- **What the exercise asks**:
The answer is the first line of the listing and every line after it through the one containing "# etl_python_btc_airflow", exact, with pictures removed.

-*-*-

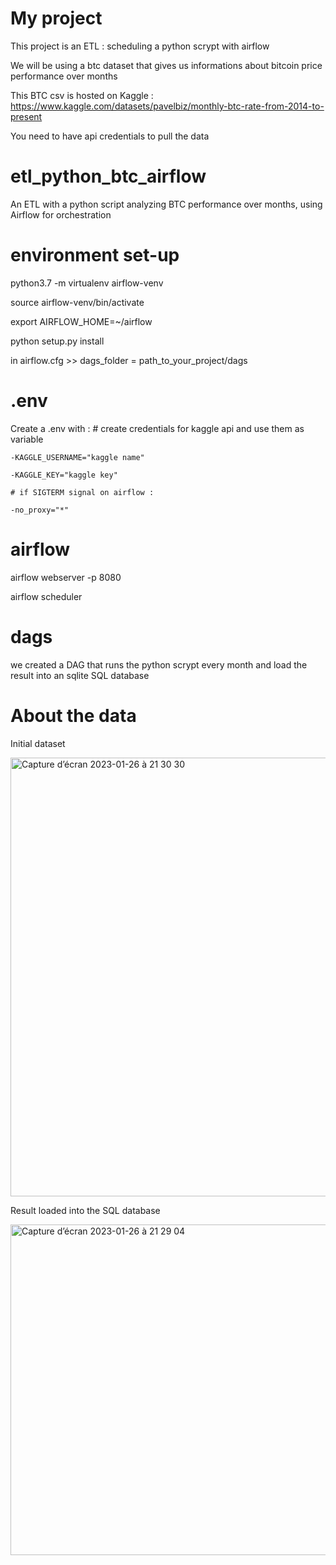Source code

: # My project
This project is an ETL : scheduling a python scrypt with airflow 

We will be using a btc dataset that gives us informations about bitcoin price performance over months

This BTC csv is hosted on Kaggle : https://www.kaggle.com/datasets/pavelbiz/monthly-btc-rate-from-2014-to-present

You need to have api credentials to pull the data

# etl_python_btc_airflow

An ETL with a python script analyzing BTC performance over months, using Airflow for orchestration

# environment set-up
python3.7 -m virtualenv airflow-venv

source airflow-venv/bin/activate

export AIRFLOW_HOME=~/airflow

python setup.py install

in airflow.cfg >> dags_folder = path_to_your_project/dags

# .env
Create a .env with :
    # create credentials for kaggle api and use them as variable
    
    -KAGGLE_USERNAME="kaggle name"
    
    -KAGGLE_KEY="kaggle key"

    # if SIGTERM signal on airflow :
    
    -no_proxy="*"

# airflow 
airflow webserver -p 8080

airflow scheduler


# dags
we created a DAG that runs the python scrypt every month and load the result into an sqlite SQL database

# About the data 
Initial dataset

<img width="702" alt="Capture d’écran 2023-01-26 à 21 30 30" src="https://user-images.githubusercontent.com/45184003/214944095-6665de71-0f90-4c27-afda-d6d67e0dfaf0.png">

Result loaded into the SQL database

<img width="529" alt="Capture d’écran 2023-01-26 à 21 29 04" src="https://user-images.githubusercontent.com/45184003/214944106-008e96f9-e07c-4e84-b06e-777e7cd7530a.png">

-*-*-

- **Output of the task**:
Source code

: # My project
This project is an ETL : scheduling a python scrypt with airflow 

We will be using a btc dataset that gives us informations about bitcoin price performance over months

This BTC csv is hosted on Kaggle : https://www.kaggle.com/datasets/pavelbiz/monthly-btc-rate-from-2014-to-present

You need to have api credentials to pull the data

# etl_python_btc_airflow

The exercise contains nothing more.